Review Summary: F.I.N.E4 of 4 thought this review was well written
Aerosmith have quite a fan base, ever since the ‘bad boys from Boston’ hit the rock music circuit and released their first album in 1973, they quickly became known as one of the best rock n’ roll acts in the business. They specialized in writing catchy, fun and on the rare occasion powerful numbers. ‘Dream On’, ‘Seasons of Wither’ and ‘Toys in the Attic’ are just a very small sample of the brilliant songs they wrote in the 70s. The band’s third release, Toys in the Attic remains their highest selling album to date.
The 80s was a mixed period for the band. Early albums like Rock in a Hard Place and Done with Mirrors proved a bit of a disappointment. The band was not always on the same page, and after a couple of near break ups, Aerosmith regained steam in 1987 with the entertaining Permanent Vacation. This proved the band’s comeback, and also showed the first ever use of professional songwriters for Aerosmith. ‘Rag Doll’ and ‘Angel’ proved that the old gang still had a couple of good tunes in them. They followed it up with Pump, their 10th album and one of their better post-reunion albums.
Pump is a perfectly balanced album. We’ve got fun straightforward rockers, a couple of readymade singles and a few more serious numbers. ‘Love in an Elevator’ was a hit in the late 80s, a cheeky rock number that makes good use of a keyboard. The song is classic Aerosmith, a fun catchy chorus and lyrics that simply are there to poke fun. ‘The Other Side’ was another single from the album, and it starts off with an interesting intro before reaching into ordinary rock territory.
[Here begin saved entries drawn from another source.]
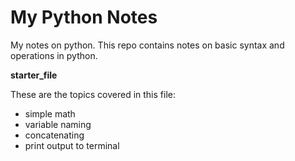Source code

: # My Python Notes
My notes on python. This repo contains notes on basic syntax and operations in python. 

**starter_file**

These are the topics covered in this file:
- simple math
- variable naming
- concatenating
- print output to terminal
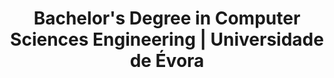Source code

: <h1 style="text-align:center;">Bachelor's Degree in Computer Sciences Engineering | Universidade de Évora</h1>

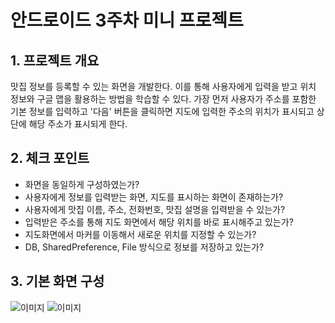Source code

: # 안드로이드 3주차 미니 프로젝트

## 1. 프로젝트 개요
맛집 정보를 등록할 수 있는 화면을 개발한다. 이를 통해 사용자에게 입력을 받고 위치 정보와 구글 맵을 활용하는 방법을 학습할 수 있다. 가장 먼저 사용자가 주소를 포함한 기본 정보를 입력하고 '다음' 버튼을 클릭하면 지도에 입력한 주소의 위치가 표시되고 상단에 해당 주소가 표시되게 한다.
 
## 2. 체크 포인트
* 화면을 동일하게 구성하였는가?
* 사용자에게 정보를 입력받는 화면, 지도를 표시하는 화면이 존재하는가?
* 사용자에게 맛집 이름, 주소, 전화번호, 맛집 설명을 입력받을 수 있는가?
* 입력받은 주소를 통해 지도 화면에서 해당 위치를 바로 표시해주고 있는가?
* 지도화면에서 마커를 이동해서 새로운 위치를 지정할 수 있는가?
* DB, SharedPreference, File 방식으로 정보를 저장하고 있는가?

## 3. 기본 화면 구성
![이미지](p3_1.png) ![이미지](p3_2.png)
‘Young Lust’ and ‘F.I.N.E’ begin the album with a high, two fun rock songs that have no other purpose but to give Tyler a chance to spew out some funny, and often smart, lyrics and also give Joe Perry a chance to unleash a solo or two. ‘Monkey on My Back’ is a song about drug addiction; it’s straight forward and doesn’t try to glamorize the effects of drugs. The band makes use of a bit more spacey guitar work here to give the song a unique feel.
‘Janie’s got a Gun’ is a powerful song about incest and murder. Tyler plays the main riff with his keyboard, and then an addictive bass line and some guitar work is added. Perry gives an emotional solo; the song starts fairly slowly but builds pace towards a strong climax. The lyrics are dark and they are juxtaposed well with the fairly lighthearted musical composition.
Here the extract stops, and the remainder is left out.